(540e) Effects of Aerosolized Sub-Micron Particles On The Interfacial Properties of Lung Surfactant Models

Pulmonary surfactant plays an important role in lung stability by reducing the surface tension of the alveolar fluid and avoiding alveolar collapse. Changes to the interfacial properties of this surfactant can lead to potential health implications such as increased work of breathing and impaired gas exchange. Inhaled particles that deposit in the alveolar region of the lung come into contact with the pulmonary surfactant and might alter its interfacial properties. A few recent in vitro studies have reported surfactant dysfunction following exposure to small particles. However, these studies have been focused on colloidal particle suspensions and little is known about particle-surfactant interactions when dry particles are aerosolized onto surfactant films. The present study seeks to improve the current understanding of the effects of inhaled particles on surfactant function by examining particle-surfactant interactions after exposing surfactant films to aerosolized particles.

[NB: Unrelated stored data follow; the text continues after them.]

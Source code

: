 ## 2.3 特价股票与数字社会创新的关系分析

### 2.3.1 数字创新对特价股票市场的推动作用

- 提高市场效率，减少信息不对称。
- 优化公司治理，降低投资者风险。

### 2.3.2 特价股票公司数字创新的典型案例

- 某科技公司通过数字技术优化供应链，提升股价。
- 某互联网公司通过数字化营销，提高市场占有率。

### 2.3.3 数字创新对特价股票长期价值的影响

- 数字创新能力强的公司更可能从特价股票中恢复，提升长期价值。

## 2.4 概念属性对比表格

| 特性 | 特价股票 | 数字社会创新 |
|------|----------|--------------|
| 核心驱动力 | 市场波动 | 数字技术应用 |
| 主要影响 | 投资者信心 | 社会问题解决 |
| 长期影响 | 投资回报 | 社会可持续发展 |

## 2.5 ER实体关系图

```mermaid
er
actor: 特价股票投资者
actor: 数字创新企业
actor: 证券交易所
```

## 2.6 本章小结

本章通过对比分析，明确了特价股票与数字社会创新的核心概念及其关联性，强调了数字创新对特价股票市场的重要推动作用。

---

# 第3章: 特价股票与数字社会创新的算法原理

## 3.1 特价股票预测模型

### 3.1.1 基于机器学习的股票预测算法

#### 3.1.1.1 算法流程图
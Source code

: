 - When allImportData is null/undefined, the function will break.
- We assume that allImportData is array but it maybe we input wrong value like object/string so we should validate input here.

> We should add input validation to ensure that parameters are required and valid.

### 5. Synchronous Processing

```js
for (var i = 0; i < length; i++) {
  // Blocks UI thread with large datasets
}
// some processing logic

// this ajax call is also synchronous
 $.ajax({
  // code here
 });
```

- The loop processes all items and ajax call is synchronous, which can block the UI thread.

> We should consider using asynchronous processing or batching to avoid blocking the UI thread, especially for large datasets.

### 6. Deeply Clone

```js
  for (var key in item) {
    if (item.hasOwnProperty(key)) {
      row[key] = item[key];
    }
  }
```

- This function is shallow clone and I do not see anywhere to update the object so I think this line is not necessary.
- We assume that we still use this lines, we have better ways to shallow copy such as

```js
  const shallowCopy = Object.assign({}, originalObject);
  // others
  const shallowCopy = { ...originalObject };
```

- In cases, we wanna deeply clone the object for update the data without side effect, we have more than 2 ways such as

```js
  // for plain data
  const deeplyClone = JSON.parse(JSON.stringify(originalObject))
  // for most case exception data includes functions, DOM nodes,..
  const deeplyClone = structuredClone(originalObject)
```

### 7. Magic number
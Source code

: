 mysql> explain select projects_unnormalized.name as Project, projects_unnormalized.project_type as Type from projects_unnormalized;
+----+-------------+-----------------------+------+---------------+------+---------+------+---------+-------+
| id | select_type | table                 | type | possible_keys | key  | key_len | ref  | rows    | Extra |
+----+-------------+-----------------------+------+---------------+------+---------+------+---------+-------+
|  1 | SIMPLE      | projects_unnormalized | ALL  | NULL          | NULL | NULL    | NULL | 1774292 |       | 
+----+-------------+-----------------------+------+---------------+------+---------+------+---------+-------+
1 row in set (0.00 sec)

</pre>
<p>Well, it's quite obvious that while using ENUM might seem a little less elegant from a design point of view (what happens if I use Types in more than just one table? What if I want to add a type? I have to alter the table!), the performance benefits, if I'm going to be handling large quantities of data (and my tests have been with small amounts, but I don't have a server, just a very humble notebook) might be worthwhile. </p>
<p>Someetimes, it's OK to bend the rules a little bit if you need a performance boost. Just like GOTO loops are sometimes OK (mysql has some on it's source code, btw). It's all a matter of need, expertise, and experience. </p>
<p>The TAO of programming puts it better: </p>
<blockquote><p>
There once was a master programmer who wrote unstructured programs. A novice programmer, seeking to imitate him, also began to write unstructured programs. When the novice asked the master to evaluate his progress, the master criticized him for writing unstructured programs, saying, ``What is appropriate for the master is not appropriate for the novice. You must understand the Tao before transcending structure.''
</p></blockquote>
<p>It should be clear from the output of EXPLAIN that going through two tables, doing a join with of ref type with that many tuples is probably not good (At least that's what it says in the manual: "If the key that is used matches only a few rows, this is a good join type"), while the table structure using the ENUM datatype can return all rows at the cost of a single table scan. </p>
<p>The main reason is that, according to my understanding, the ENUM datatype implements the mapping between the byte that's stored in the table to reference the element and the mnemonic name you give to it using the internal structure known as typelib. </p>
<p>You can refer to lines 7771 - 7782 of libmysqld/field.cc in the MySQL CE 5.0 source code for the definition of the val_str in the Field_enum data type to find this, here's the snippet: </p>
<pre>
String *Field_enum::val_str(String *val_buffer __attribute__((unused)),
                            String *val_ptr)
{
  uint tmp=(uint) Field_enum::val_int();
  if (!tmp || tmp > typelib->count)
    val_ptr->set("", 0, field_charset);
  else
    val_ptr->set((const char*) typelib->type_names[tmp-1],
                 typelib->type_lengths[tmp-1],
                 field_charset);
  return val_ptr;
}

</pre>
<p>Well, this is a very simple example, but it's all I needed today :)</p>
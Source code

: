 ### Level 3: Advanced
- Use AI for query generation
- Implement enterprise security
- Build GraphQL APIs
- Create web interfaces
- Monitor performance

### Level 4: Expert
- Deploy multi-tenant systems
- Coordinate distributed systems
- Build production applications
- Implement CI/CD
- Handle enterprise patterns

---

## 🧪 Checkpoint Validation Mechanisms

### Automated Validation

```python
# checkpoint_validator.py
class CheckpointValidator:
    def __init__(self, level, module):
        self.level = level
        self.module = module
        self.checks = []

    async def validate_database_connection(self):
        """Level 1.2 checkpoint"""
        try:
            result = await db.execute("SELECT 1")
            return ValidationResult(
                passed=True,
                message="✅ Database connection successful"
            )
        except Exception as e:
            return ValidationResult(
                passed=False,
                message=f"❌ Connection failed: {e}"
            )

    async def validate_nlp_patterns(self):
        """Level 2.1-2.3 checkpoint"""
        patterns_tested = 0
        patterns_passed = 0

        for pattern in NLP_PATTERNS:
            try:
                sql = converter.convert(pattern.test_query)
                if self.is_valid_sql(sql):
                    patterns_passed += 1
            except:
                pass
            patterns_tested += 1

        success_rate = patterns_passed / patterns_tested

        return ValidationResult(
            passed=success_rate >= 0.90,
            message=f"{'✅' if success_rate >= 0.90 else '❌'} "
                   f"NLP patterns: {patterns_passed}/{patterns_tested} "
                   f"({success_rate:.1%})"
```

Langmuir films of dipalmitoyl phosphatidylcholine (DPPC) and Infasurf (calf lung surfactant extract) were used as lung surfactant models and their interactions with carboxyl-modified polystyrene particles (200 nm) were studied. Surfactant films were spread in a Langmuir trough and their dynamic surface tension was probed using a Wilhelmy plate balance. A Dry Powder Insufflator^TM was used to aerosolize dry particles onto surfactant films. Following exposure to particles, surfactant films were subjected to two modes of surface area changes: 1. Surface compression from the surface tension of pure subphase until film collapse and 2. Compression and expansion within the range of physiologically relevant surface tension values to mimic breathing cycles.

Aerosolization of particles on both DPPC and Infasurf films resulted in a shift in the surface area of surfactant collapse and a slight reduction in the minimum surface tension. However, particles induced significant changes (~20 mN/m) in the minimum surface tension of DPPC when aerosolized in the lung relevant surface tension range. In contrast, only minor changes were observed in the maximum surface pressure of Infasurf following aerosolization in the physiologically relevant surface tension range suggesting that Infasurf films are more stable than DPPC in response to particle exposure. Further experiments with different particle-surfactant interaction times showed that particles effects on Infasurf interfacial properties changed as a function of time suggesting that particles affect surfactant function by adsorption of surfactant components. These results provide information on the effects of particles on surfactant function following inhalation, which is of great importance for the fields of pulmonary drug delivery and environmental and occupational health.